A viewpoint on fashion and gender among young people

This piece is written by an American student and intern working for suite123, Jackson Garske.

What makes someone more likely to ignore gendered labels on clothing?

As an American man living in Italy, I have been told by more shop owners than ever to stop looking in the women’s section for clothing. It has never been mean-spirited. But every person has been very insistent—the men’s section is there, this is the women’s section. I do wear more male presenting clothing and have masculine physical attributes. But I still like to look at every article because I can see myself wearing anything.

fashion and gender

The survey

After surveying a good number of people my age (early 20s), all of which fashion-forward in their own ways, I was surprised to find the large discrepancies in how they would gender their wardrobe.

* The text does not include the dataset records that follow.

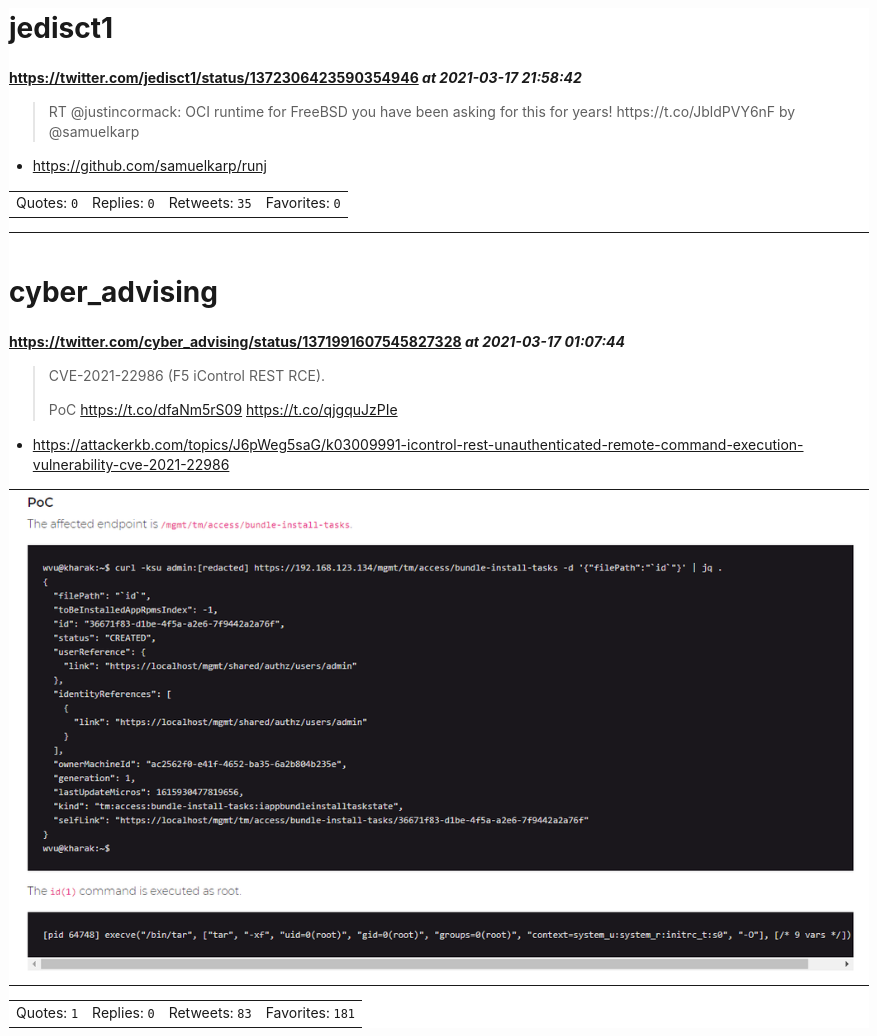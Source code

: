 
# jedisct1
**https://twitter.com/jedisct1/status/1372306423590354946 _at 2021-03-17 21:58:42_**
<blockquote>
RT @justincormack: OCI runtime for FreeBSD you have been asking for this for years! https://t.co/JbldPVY6nF by @samuelkarp
</blockquote>

* https://github.com/samuelkarp/runj

<table><tr>
<td>Quotes: <code>0</code></td>
<td>Replies: <code>0</code></td>
<td>Retweets: <code>35</code></td>
<td>Favorites: <code>0</code></td>
</tr></table>

---

# cyber_advising
**https://twitter.com/cyber_advising/status/1371991607545827328 _at 2021-03-17 01:07:44_**
<blockquote>
CVE-2021-22986 (F5 iControl REST RCE).

PoC
https://t.co/dfaNm5rS09 https://t.co/qjgquJzPIe
</blockquote>

* https://attackerkb.com/topics/J6pWeg5saG/k03009991-icontrol-rest-unauthenticated-remote-command-execution-vulnerability-cve-2021-22986

<table><tr>
<td><img src="pictures/http+++pbs.twimg.com+media+EwpLCrbWEAY_doq.png" alt="http://pbs.twimg.com/media/EwpLCrbWEAY_doq.png"></td>
</table></tr>
<table><tr>
<td>Quotes: <code>1</code></td>
<td>Replies: <code>0</code></td>
<td>Retweets: <code>83</code></td>
<td>Favorites: <code>181</code></td>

Individuals either said only 10-20% of their wardrobe could be worn by any gender. Or they said that 70% or more could be – no one in between these extremes. The two separate groups have nothing strikingly in common, given nationality, gender, sexuality, race, fashion style, or social progressivism. It did not even come down to what kind of brands or styles they shop. When asked what stores or designers make genderless clothing, both groups included a wide array of answers like Rick Owens, UNIQLO, and H&M.

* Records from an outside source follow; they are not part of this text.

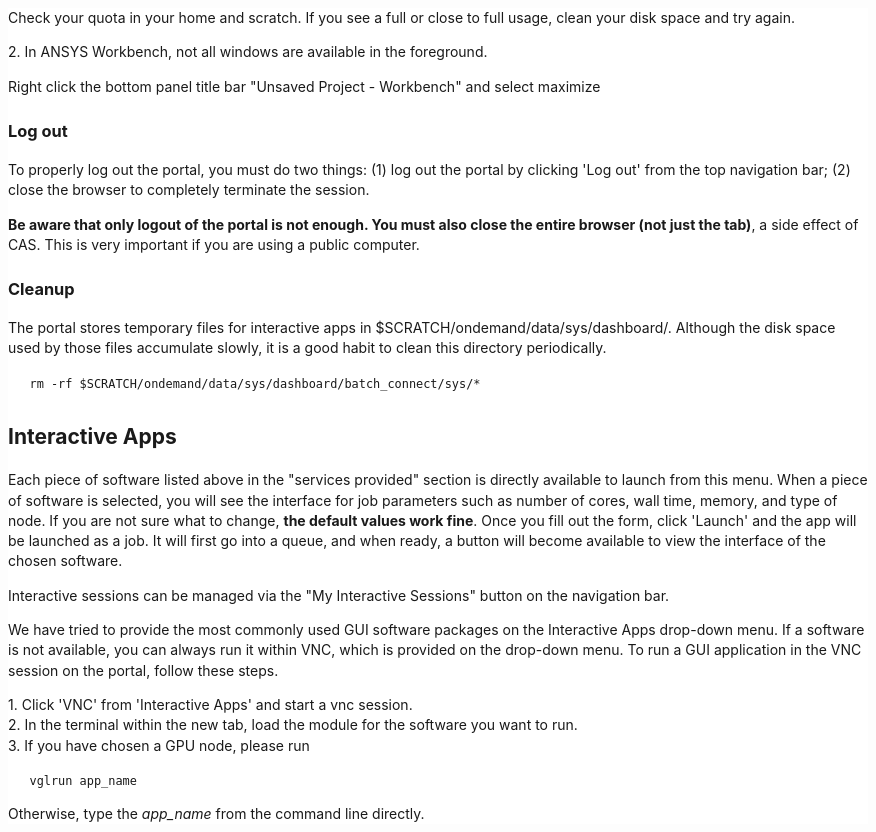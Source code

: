 Check your quota in your home and scratch. If you see a full or close to
full usage, clean your disk space and try again.

2\. In ANSYS Workbench, not all windows are available in the foreground.

Right click the bottom panel title bar "Unsaved Project - Workbench" and
select maximize

### Log out

To properly log out the portal, you must do two things: (1) log out the
portal by clicking 'Log out' from the top navigation bar; (2) close the
browser to completely terminate the session.

<b>Be aware that only logout of the portal is not enough. You must also
close the entire browser (not just the tab)</b>, a side effect of CAS.
This is very important if you are using a public computer.

### Cleanup

The portal stores temporary files for interactive apps in
$SCRATCH/ondemand/data/sys/dashboard/. Although the disk space used by
those files accumulate slowly, it is a good habit to clean this
directory periodically.

`   rm -rf $SCRATCH/ondemand/data/sys/dashboard/batch_connect/sys/*`

## Interactive Apps

Each piece of software listed above in the "services provided" section
is directly available to launch from this menu. When a piece of software
is selected, you will see the interface for job parameters such as
number of cores, wall time, memory, and type of node. If you are not
sure what to change, **the default values work fine**. Once you fill out
the form, click 'Launch' and the app will be launched as a job. It will
first go into a queue, and when ready, a button will become available to
view the interface of the chosen software.

Interactive sessions can be managed via the "My Interactive Sessions"
button on the navigation bar.

We have tried to provide the most commonly used GUI software packages on
the Interactive Apps drop-down menu. If a software is not available, you
can always run it within VNC, which is provided on the drop-down menu.
To run a GUI application in the VNC session on the portal, follow these
steps.

1\. Click 'VNC' from 'Interactive Apps' and start a vnc session.  
2\. In the terminal within the new tab, load the module for the software
you want to run.  
3\. If you have chosen a GPU node, please run

`   vglrun app_name`

Otherwise, type the *app\_name* from the command line directly.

So, the overall question remains. But by asking them how much of their closet could be worn by any gender, I could see if they believed anything is gender-neutral. Despite what items they might actually own.
For now, it still boils down to one’s personal taste and view in clothing. Something hard to qualify or analyze.

genderless style

For me, I would say 100% of my clothes are gender-neutral. Not due to how I dress but due to how I perceive clothing in general. Fashion is about the freedom of self-expression, despite whatever confines placed upon it.

I hope that whatever the reason is that we stay on one side of the department store aisle or the other can be addressed and removed. For the freedom of fashion to prevail.